Letture (1967-2022)  pagine 1.320, euro 30, raccoglie il lavoro giornalistico di una vita, mezzo secolo di articoli, che sono molto più che recensioni letterarie. Si tratta di un vero e proprio dizionario ricco di rimandi e riferimenti incrociati. Questo volume uscì per la prima volta nel 1998, mentre ora a cura di Giuseppe Romano, già suo prezioso collaboratore nel mensile Studi Cattolici e nell’Editrice, ora ci presenta la versione definitiva, quasi un lascito culturale a futura memoria di questo grande intellettuale.
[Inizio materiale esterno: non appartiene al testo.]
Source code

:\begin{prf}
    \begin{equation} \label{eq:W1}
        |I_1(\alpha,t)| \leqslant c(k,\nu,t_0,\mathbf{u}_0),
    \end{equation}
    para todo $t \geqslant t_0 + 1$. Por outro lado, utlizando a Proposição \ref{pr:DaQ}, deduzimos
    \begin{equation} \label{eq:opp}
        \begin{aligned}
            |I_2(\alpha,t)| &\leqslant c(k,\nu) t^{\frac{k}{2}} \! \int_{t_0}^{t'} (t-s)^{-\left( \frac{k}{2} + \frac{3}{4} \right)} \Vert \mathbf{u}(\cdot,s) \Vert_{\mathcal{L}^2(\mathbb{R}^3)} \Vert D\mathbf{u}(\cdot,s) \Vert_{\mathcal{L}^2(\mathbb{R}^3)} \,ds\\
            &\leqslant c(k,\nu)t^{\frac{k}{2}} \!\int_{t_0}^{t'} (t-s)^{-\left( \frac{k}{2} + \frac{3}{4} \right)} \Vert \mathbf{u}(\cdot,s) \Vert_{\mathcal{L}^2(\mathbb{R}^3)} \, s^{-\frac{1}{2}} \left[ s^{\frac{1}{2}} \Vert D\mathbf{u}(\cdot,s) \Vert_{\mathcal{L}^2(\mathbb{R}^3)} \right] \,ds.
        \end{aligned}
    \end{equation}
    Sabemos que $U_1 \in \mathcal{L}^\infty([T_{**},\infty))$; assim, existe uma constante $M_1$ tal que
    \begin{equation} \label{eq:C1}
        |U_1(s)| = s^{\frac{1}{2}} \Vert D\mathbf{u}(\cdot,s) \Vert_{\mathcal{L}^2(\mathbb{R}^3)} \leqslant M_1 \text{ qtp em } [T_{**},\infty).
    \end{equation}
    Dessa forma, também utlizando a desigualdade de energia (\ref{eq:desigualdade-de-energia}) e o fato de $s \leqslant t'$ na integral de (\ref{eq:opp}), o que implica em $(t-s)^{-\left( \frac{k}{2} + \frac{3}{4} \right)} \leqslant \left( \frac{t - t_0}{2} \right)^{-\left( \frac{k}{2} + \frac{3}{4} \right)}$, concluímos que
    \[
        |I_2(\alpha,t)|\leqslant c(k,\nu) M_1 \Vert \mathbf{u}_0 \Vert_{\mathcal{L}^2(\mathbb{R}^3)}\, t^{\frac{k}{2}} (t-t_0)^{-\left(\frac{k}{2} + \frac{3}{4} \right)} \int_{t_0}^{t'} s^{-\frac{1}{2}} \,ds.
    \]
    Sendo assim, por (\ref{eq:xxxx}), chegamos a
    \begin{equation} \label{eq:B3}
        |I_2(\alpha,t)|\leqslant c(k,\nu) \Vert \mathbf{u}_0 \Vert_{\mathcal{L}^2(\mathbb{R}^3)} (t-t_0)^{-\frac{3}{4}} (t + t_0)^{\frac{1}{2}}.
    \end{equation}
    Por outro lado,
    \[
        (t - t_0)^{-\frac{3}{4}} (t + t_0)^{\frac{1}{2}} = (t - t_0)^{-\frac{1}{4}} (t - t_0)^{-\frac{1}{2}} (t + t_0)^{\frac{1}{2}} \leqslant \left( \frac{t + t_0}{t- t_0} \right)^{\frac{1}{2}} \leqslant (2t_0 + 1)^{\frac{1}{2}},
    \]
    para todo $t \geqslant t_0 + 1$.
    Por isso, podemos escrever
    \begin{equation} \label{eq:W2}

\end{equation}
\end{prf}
Per Cavalleri la Letteratura era una sorta di arte, l’arte di “vivere meglio», secondo la celebre espressione del premio Nobel Saint-John Perse, poeta molto amato da Cavalleri.  Letture non è una semplice raccolta di recensioni, e anche così si tratta di scritti esemplari per stile e acutezza, comprese le stroncature, ma anche una serie di riflessioni che stimolano, nutrono, confortano il pensiero del lettore.

Notevoli sono poi le pagine dedicate a Eugenio Corti, il genio incompreso che lui- come editore- aveva valorizzato, lanciato, difeso.

Ricordando al momento della sua morte, ebbi a definirlo “editore e gentiluomo”. Di lui colpiva la gentilezza, l’affabilità, perfino l’aspetto esteriore: per molto tempo ebbe il vezzo simpatico ed elegante di indossare il papillon, un tocco di classe che lo qualificava, e non è un caso che la copertina di Letture veda il disegno di questo tipo di cravatta d’altri tempi.  Era un segno di eleganza, ma anche un pochino di anticonformismo, il segno distintivo di un’artista. Un’artista che non faceva dell’estetismo fine a se stesso.

Lo abbiamo definito in apertura come intellettuale cattolico. La sua era una fede intensa ma sobria, assolutamente non clericale, secondo lo stile dell’Opus Dei.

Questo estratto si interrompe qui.